§ **Action item**
From the records below, copy the lines that include "虽然将热水从油换成了天然气".

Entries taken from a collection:
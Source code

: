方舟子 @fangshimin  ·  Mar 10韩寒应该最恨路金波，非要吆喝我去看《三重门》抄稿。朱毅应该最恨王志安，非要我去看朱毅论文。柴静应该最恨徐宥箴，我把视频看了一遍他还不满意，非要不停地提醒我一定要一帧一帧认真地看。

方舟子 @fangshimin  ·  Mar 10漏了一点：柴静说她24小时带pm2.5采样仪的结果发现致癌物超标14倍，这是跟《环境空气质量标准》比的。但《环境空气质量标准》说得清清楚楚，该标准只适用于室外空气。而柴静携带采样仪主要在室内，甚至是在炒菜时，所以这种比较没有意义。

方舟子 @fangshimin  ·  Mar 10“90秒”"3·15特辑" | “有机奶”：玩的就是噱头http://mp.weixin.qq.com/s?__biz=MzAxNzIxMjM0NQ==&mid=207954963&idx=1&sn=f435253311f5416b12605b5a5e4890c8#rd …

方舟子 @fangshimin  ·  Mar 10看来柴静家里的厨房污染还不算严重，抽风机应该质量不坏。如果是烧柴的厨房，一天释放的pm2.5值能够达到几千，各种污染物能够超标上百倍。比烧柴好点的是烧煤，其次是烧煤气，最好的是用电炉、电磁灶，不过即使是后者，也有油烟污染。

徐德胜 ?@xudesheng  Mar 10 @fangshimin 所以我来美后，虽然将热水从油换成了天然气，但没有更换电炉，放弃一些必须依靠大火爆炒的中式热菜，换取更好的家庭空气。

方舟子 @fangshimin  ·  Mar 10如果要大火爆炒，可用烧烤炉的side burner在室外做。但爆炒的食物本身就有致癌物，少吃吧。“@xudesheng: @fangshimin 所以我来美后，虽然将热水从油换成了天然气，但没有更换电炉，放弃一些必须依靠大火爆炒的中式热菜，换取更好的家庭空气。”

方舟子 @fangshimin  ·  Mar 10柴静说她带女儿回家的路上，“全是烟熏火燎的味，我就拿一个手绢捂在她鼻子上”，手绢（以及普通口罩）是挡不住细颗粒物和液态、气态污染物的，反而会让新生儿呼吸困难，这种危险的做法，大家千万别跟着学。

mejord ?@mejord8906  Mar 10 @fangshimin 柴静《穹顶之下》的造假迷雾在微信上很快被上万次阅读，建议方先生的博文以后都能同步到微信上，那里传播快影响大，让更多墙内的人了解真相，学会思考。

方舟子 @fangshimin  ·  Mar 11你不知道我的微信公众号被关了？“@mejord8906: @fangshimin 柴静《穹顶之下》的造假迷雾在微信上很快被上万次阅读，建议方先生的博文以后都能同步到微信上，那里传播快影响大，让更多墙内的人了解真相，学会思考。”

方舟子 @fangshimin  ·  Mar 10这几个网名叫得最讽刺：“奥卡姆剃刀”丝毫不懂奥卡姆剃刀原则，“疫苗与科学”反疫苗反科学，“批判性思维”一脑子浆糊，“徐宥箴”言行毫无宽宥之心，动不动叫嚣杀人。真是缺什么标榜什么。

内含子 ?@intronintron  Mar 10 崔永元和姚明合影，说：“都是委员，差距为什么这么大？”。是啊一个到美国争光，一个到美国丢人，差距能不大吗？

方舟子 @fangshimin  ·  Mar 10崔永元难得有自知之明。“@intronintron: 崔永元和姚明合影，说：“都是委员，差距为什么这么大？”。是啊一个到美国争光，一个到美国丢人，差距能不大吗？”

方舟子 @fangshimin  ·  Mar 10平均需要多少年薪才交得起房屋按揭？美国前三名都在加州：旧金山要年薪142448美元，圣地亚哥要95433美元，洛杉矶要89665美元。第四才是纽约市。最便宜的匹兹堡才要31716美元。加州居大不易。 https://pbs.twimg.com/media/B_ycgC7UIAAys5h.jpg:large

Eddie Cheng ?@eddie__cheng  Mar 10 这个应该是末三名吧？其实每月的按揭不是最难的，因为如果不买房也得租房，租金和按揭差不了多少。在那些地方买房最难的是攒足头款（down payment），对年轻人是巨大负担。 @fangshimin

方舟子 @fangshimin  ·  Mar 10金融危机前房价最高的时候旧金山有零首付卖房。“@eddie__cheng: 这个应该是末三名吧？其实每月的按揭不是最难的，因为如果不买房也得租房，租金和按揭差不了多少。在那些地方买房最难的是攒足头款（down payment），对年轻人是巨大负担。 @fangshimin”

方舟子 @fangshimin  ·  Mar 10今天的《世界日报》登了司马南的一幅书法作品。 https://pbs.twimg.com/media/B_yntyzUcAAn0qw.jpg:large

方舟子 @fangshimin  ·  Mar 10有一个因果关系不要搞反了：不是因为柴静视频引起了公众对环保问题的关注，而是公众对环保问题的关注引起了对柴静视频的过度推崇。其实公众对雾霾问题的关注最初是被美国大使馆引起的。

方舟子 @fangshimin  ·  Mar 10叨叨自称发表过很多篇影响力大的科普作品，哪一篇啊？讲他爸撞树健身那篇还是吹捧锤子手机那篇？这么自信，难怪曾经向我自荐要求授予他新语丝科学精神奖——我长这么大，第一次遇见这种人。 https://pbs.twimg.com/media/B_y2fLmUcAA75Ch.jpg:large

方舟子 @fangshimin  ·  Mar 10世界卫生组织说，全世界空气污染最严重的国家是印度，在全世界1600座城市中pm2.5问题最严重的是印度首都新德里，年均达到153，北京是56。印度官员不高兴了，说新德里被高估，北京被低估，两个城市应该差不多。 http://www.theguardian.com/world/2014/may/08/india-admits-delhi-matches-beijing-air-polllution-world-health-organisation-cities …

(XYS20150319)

§ **Response for this exercise**
徐德胜 ?@xudesheng  Mar 10 @fangshimin 所以我来美后，虽然将热水从油换成了天然气，但没有更换电炉，放弃一些必须依靠大火爆炒的中式热菜，换取更好的家庭空气。
方舟子 @fangshimin  ·  Mar 10如果要大火爆炒，可用烧烤炉的side burner在室外做。但爆炒的食物本身就有致癌物，少吃吧。“@xudesheng: @fangshimin 所以我来美后，虽然将热水从油换成了天然气，但没有更换电炉，放弃一些必须依靠大火爆炒的中式热菜，换取更好的家庭空气。”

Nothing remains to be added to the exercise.